» Task details:
Find every line in the records below that holds the word "google", and copy each one.

» Material supplied:
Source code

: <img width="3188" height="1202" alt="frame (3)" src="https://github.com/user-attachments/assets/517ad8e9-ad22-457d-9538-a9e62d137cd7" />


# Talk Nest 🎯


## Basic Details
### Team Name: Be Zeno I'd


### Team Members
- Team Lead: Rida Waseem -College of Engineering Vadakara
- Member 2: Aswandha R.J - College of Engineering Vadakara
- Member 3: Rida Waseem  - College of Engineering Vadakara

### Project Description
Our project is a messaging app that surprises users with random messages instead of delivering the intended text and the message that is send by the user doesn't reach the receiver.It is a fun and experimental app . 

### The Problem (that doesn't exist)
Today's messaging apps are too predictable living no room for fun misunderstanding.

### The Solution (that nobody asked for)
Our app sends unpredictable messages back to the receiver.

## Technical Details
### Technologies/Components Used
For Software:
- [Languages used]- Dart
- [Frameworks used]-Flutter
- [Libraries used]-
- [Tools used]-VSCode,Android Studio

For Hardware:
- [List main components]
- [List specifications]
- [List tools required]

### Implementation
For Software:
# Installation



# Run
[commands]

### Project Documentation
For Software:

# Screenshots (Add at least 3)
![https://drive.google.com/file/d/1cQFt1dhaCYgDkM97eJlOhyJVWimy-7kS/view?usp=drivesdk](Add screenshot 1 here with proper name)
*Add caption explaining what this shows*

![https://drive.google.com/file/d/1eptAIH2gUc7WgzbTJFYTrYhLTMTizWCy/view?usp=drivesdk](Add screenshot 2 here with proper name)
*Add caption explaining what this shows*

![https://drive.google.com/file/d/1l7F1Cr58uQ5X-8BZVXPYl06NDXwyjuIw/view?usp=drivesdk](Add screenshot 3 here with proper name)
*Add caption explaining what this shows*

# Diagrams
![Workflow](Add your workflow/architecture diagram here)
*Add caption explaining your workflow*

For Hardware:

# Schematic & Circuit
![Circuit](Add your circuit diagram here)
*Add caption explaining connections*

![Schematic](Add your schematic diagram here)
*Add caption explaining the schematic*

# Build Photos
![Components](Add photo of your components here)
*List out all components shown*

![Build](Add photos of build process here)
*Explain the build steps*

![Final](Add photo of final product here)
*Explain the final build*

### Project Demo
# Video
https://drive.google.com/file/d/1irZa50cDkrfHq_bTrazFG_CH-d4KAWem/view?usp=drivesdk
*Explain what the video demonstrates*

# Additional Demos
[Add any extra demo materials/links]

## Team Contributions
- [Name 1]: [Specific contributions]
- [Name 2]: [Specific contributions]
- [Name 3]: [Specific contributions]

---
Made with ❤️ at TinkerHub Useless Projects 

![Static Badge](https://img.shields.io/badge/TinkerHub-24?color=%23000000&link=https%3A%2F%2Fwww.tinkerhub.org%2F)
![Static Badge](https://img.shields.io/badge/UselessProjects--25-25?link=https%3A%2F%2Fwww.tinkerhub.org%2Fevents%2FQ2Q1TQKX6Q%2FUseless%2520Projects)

» Response for this exercise:
![https://drive.google.com/file/d/1cQFt1dhaCYgDkM97eJlOhyJVWimy-7kS/view?usp=drivesdk](Add screenshot 1 here with proper name)
![https://drive.google.com/file/d/1eptAIH2gUc7WgzbTJFYTrYhLTMTizWCy/view?usp=drivesdk](Add screenshot 2 here with proper name)
![https://drive.google.com/file/d/1l7F1Cr58uQ5X-8BZVXPYl06NDXwyjuIw/view?usp=drivesdk](Add screenshot 3 here with proper name)
https://drive.google.com/file/d/1irZa50cDkrfHq_bTrazFG_CH-d4KAWem/view?usp=drivesdk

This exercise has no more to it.